The current Stillwater girls head coach is her father, Kevin Neubauer, who has been her primary mentor. “Being my dad, he is really easy to talk to, so I can ask the dumb questions that others might not ask,” Maddie says. “At home, we constantly talk about things that work and things that I don’t understand, which is nice.”
Hudson High School, Dance
Hudson High School senior Rosa Dunn is going into her third year as a member of the varsity dance team, following in the footsteps of her sister, Emma, who graduated in 2014. The team has a history of success, finishing second in the state in Rosa’s sophomore year and third in her junior year. “We’re a year-round sport, and I love the friends I’ve made,” she says.
Rosa says that participating in a sport like dance team has taught her to balance many different activities and responsibilities. Her schedule includes student council, Peer Helpers program, Youth Action Hudson, prom committee, teaching Sunday school and the religious group Teens Encounter Christ. She’s also a National Honor Society member.
Co-coaches Kristen VanDen Broeke and Heidi Shimon also help Rosa develop a positive mental attitude and “have taught me a lot about work ethic and having confidence in myself,” she says.
Rosa gets a kick out of improving each year, pun intended. “Dance takes a lot more strength than people might think,” and perfecting an extended dance routine can be mentally and physically taxing, she says.

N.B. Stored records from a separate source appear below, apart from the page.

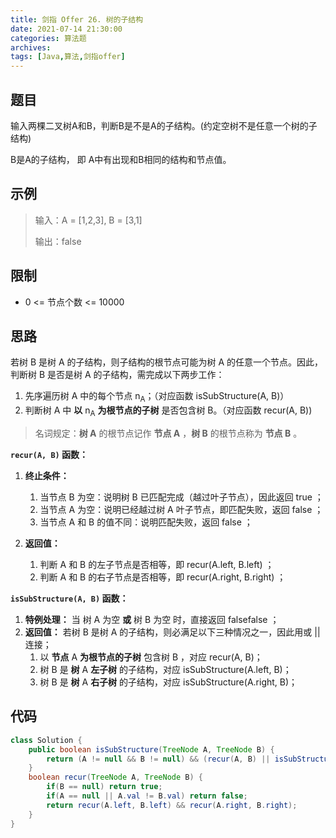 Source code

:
 ```yaml
---
title: 剑指 Offer 26. 树的子结构
date: 2021-07-14 21:30:00
categories: 算法题
archives:
tags: [Java,算法,剑指offer]
---
```


## 题目

输入两棵二叉树A和B，判断B是不是A的子结构。(约定空树不是任意一个树的子结构)

B是A的子结构， 即 A中有出现和B相同的结构和节点值。

## 示例

> 输入：A = [1,2,3], B = [3,1]
>
> 输出：false

<!--more-->

## 限制

- 0 <= 节点个数 <= 10000

## 思路 

若树 B 是树 A 的子结构，则子结构的根节点可能为树 A 的任意一个节点。因此，判断树 B 是否是树 A 的子结构，需完成以下两步工作：

1. 先序遍历树 A 中的每个节点 n<sub>A</sub>；（对应函数 isSubStructure(A, B)）
2. 判断树 A 中 **以** n<sub>A</sub> **为根节点的子树** 是否包含树 B。（对应函数 recur(A, B))

> 名词规定：**树 A** 的根节点记作 **节点 A** ，**树 B** 的根节点称为 **节点 B** 。

**`recur(A, B)` 函数：**

1. **终止条件：**
   1. 当节点 B 为空：说明树 B 已匹配完成（越过叶子节点），因此返回 true ；
   2. 当节点 A 为空：说明已经越过树 A 叶子节点，即匹配失败，返回 false ；
   3. 当节点 A 和 B 的值不同：说明匹配失败，返回 false ；

2. **返回值：**
   1. 判断 A 和 B 的左子节点是否相等，即 recur(A.left, B.left) ；
   2. 判断 A 和 B 的右子节点是否相等，即 recur(A.right, B.right) ；

**`isSubStructure(A, B)` 函数：**

1. **特例处理：** 当 树 A 为空 **或** 树 B 为空 时，直接返回 falsefalse ；
2. **返回值：** 若树 B 是树 A 的子结构，则必满足以下三种情况之一，因此用或 || 连接；
   1. 以 **节点** A **为根节点的子树** 包含树 B ，对应 recur(A, B)；
   2. 树 B 是 **树** A **左子树** 的子结构，对应 isSubStructure(A.left, B)；
   3. 树 B 是 **树** A **右子树** 的子结构，对应 isSubStructure(A.right, B)；



## 代码

```java
class Solution {
    public boolean isSubStructure(TreeNode A, TreeNode B) {
        return (A != null && B != null) && (recur(A, B) || isSubStructure(A.left, B) || isSubStructure(A.right, B));
    }
    boolean recur(TreeNode A, TreeNode B) {
        if(B == null) return true;
        if(A == null || A.val != B.val) return false;
        return recur(A.left, B.left) && recur(A.right, B.right);
    }
}
```



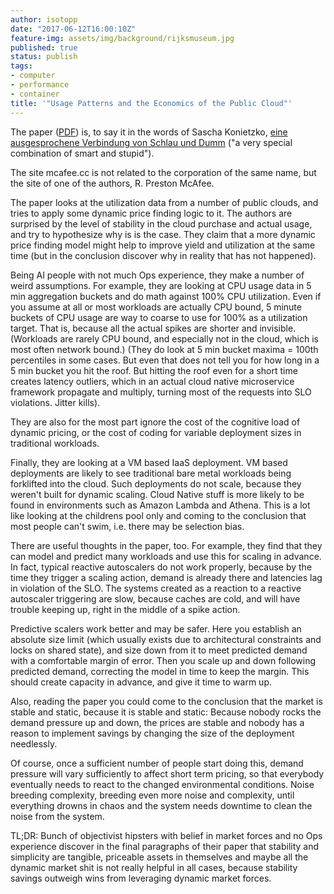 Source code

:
 ```yaml
---
author: isotopp
date: "2017-06-12T16:00:10Z"
feature-img: assets/img/background/rijksmuseum.jpg
published: true
status: publish
tags:
- computer
- performance
- container
title: '"Usage Patterns and the Economics of the Public Cloud"'
---
```

The paper ([PDF](http://vita.mcafee.cc/PDF/EconPublicCloud.pdf))
is, to say it in the words of Sascha Konietzko, [eine
ausgesprochene Verbindung von Schlau und
Dumm](https://www.youtube.com/watch?v=hVgBp5Yu7_w,) ("a very
special combination of smart and stupid").

The site mcafee.cc is not related to the corporation of the same
name, but the site of one of the authors, R. Preston McAfee. 

The paper looks at the utilization data from a number of public
clouds, and tries to apply some dynamic price finding logic to
it. The authors are surprised by the level of stability in the
cloud purchase and actual usage, and try to hypothesize why is
is the case. They claim that a more dynamic price finding model
might help to improve yield and utilization at the same time
(but in the conclusion discover why in reality that has not
happened).

Being AI people with not much Ops experience, they make a number
of weird assumptions. For example, they are looking at CPU usage
data in 5 min aggregation buckets and do math against 100% CPU
utilization. Even if you assume at all or most workloads are
actually CPU bound, 5 minute buckets of CPU usage are way to
coarse to use for 100% as a utilization target. That is, because
all the actual spikes are shorter and invisible. (Workloads are
rarely CPU bound, and especially not in the cloud, which is most
often network bound.) (They do look at 5 min bucket maxima =
100th percentiles in some cases. But even that does not tell you
for how long in a 5 min bucket you hit the roof. But hitting the
roof even for a short time creates latency outliers, which in an
actual cloud native microservice framework propagate and
multiply, turning most of the requests into SLO violations.
Jitter kills).

They are also for the most part ignore the cost of the cognitive
load of dynamic pricing, or the cost of coding for variable
deployment sizes in traditional workloads.

Finally, they are looking at a VM based IaaS deployment. VM
based deployments are likely to see traditional bare metal
workloads being forklifted into the cloud. Such deployments do
not scale, because they weren't built for dynamic scaling.
Cloud Native stuff is more likely to be found in environments
such as Amazon Lambda and Athena. This is a lot like looking at
the childrens pool only and coming to the conclusion that most
people can't swim, i.e. there may be selection bias.

There are useful thoughts in the paper, too. For example, they
find that they can model and predict many workloads and use this
for scaling in advance. In fact, typical reactive autoscalers do
not work properly, because by the time they trigger a scaling
action, demand is already there and latencies lag in violation
of the SLO. The systems created as a reaction to a reactive
autoscaler triggering are slow, because caches are cold, and
will have trouble keeping up, right in the middle of a spike
action.

Predictive scalers work better and may be safer. Here you
establish an absolute size limit (which usually exists due to
architectural constraints and locks on shared state), and size
down from it to meet predicted demand with a comfortable margin
of error. Then you scale up and down following predicted demand,
correcting the model in time to keep the margin. This should
create capacity in advance, and give it time to warm up.

Also, reading the paper you could come to the conclusion that
the market is stable and static, because it is stable and
static: Because nobody rocks the demand pressure up and down,
the prices are stable and nobody has a reason to implement
savings by changing the size of the deployment needlessly.

Of course, once a sufficient number of people start doing this,
demand pressure will vary sufficiently to affect short term
pricing, so that everybody eventually needs to react to the
changed environmental conditions. Noise breeding complexity,
breeding even more noise and complexity, until everything drowns
in chaos and the system needs downtime to clean the noise from
the system.

TL;DR: Bunch of objectivist hipsters with belief in market
forces and no Ops experience discover in the final paragraphs of
their paper that stability and simplicity are tangible,
priceable assets in themselves and maybe all the dynamic market
shit is not really helpful in all cases, because stability
savings outweigh wins from leveraging dynamic market forces.
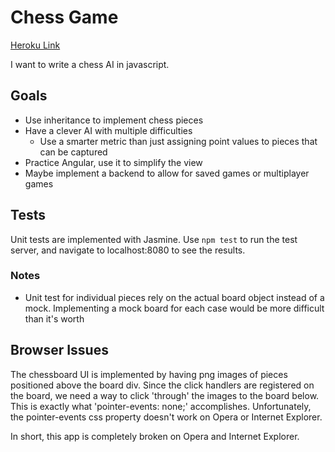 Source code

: # Chess Game

[Heroku Link](https://floating-woodland-1046.herokuapp.com/)

I want to write a chess AI in javascript.

## Goals

* Use inheritance to implement chess pieces
* Have a clever AI with multiple difficulties
  * Use a smarter metric than just assigning point values to pieces that can be captured
* Practice Angular, use it to simplify the view
* Maybe implement a backend to allow for saved games or multiplayer games

## Tests

Unit tests are implemented with Jasmine. Use ```npm test``` to run the test server, and navigate to localhost:8080 to see the results.

### Notes

* Unit test for individual pieces rely on the actual board object instead of a mock. Implementing a mock board for each case would be more difficult than it's worth

## Browser Issues

The chessboard UI is implemented by having png images of pieces positioned above the board div. Since the click handlers are registered on the board, we need a way to click 'through' the images to the board below. This is exactly what 'pointer-events: none;' accomplishes. Unfortunately, the pointer-events css property doesn't work on Opera or Internet Explorer.

In short, this app is completely broken on Opera and Internet Explorer. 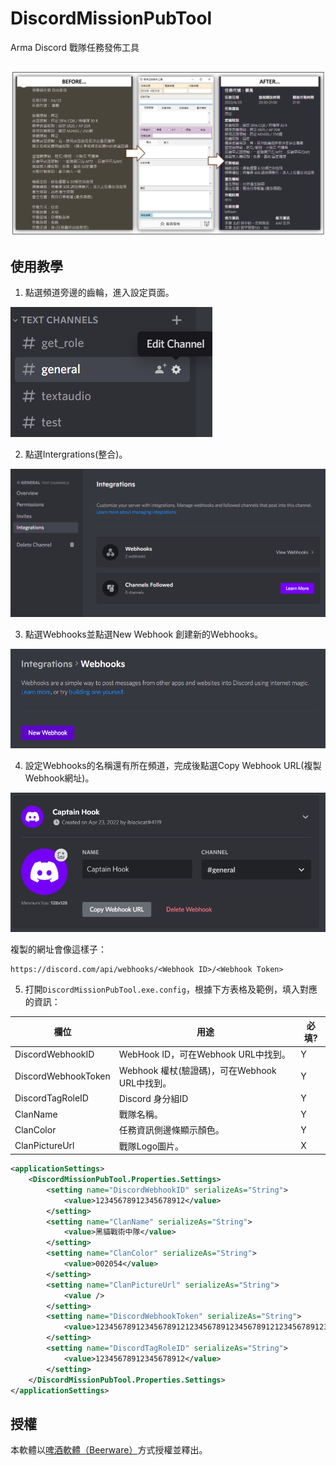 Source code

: ﻿# DiscordMissionPubTool
Arma Discord 戰隊任務發佈工具<br>

![](img/00.png)
---
## 使用教學
1. 點選頻道旁邊的齒輪，進入設定頁面。

![](img/01.png)

2. 點選Intergrations(整合)。

![](img/02.png)

3. 點選Webhooks並點選New Webhook 創建新的Webhooks。

![](img/03.png)

4. 設定Webhooks的名稱還有所在頻道，完成後點選Copy Webhook URL(複製Webhook網址)。

![](img/04.png)

複製的網址會像這樣子：<br>
```
https://discord.com/api/webhooks/<Webhook ID>/<Webhook Token>
```
5. 打開`DiscordMissionPubTool.exe.config`，根據下方表格及範例，填入對應的資訊：

| 欄位 | 用途 | 必填? |
|-----|------|------|
|DiscordWebhookID|WebHook ID，可在Webhook URL中找到。|Y|
|DiscordWebhookToken|Webhook 權杖(驗證碼)，可在Webhook URL中找到。|Y|
|DiscordTagRoleID|Discord 身分組ID|Y|
|ClanName|戰隊名稱。|Y|
|ClanColor|任務資訊側邊條顯示顏色。|Y|
|ClanPictureUrl|戰隊Logo圖片。|X|
```xml
<applicationSettings>
    <DiscordMissionPubTool.Properties.Settings>
        <setting name="DiscordWebhookID" serializeAs="String">
            <value>12345678912345678912</value>
        </setting>
        <setting name="ClanName" serializeAs="String">
            <value>黑貓戰術中隊</value>
        </setting>
        <setting name="ClanColor" serializeAs="String">
            <value>002054</value>
        </setting>
        <setting name="ClanPictureUrl" serializeAs="String">
            <value />
        </setting>
        <setting name="DiscordWebhookToken" serializeAs="String">
            <value>123456789123456789121234567891234567891212345678912345678912123456789</value>
        </setting>
        <setting name="DiscordTagRoleID" serializeAs="String">
            <value>12345678912345678912</value>
        </setting>
    </DiscordMissionPubTool.Properties.Settings>
</applicationSettings>
```
## 授權
本軟體以[啤酒軟體（Beerware）](https://en.wikipedia.org/wiki/Beerware)方式授權並釋出。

But the biggest challenge is overcoming nervousness. “You work all season to perform a routine that takes two minutes,” she says. “But that just makes it more rewarding when you do well.”
Stillwater swimmer Jon Busse, who will be a junior this year, made an auspicious debut two years ago as a freshman, winning a state title—making him the youngest of Stillwater’s five state individual champs.
He’s been a varsity swimmer since seventh grade. As an eighth-grader in the state tournament, he set a Stillwater record time in the 100 yard backstroke. A year later, Busse won a state title in the 100 yard backstroke. Introduced to the sport of swimming by his dad Norman, a former lifeguard, Busse has been a competitive swimmer since age 9 as a member of the St. Croix Swim Club.
One of his key mentors was former Stillwater High School swim coach Elmer “Grandpa” Luke, the father of his current coach, Brian Luke. “What he’s taught me most of all is that swimming is really a mental game, more so than physical. You will have fatigue and pain, but if you get your mind really set to deal with it, you can do amazing things ... Your mind puts limits on yourself. But whatever your mind believes you can do, your body can follow through,” says Busse, who hopes to someday swim in college, preferably at the Division I level.
Stillwater, Nordic Skiing
Josh Albrecht’s earliest and probably most influential coach was his mother, Bonnie Weiskopf. She is a competitive skier who, while at Western State Colorado University, won nine National Collegiate Ski Association titles. His father John Albrecht competed as a speed skater on the U.S. national team in the late ’80s and early ’90s.
Josh says his mother is a stickler for learning proper technique, which is the key to performing well: “When she sees a skier with poor technique, she says, ‘They have a lot of potential.’” Stillwater boys coach Torry Kraftson also has been a big help with mental preparation and coming up with a plan to handle terrain challenges, Josh says: “Before a big race, he walks us through the course (verbally), the whole day. He talks to us as if we are doing it on the course.”
At 5-foot-3 (a diminutive height his mom says is due to a congenital growth delay), Josh says his size disadvantage actually has been an advantage, spurring him to work harder to compete with—and often beat—taller skiers. This past season, Josh helped his team take first place in the suburban east conference and second place in the state. In the latter event, he won the 5K classic race and finished second overall as an individual.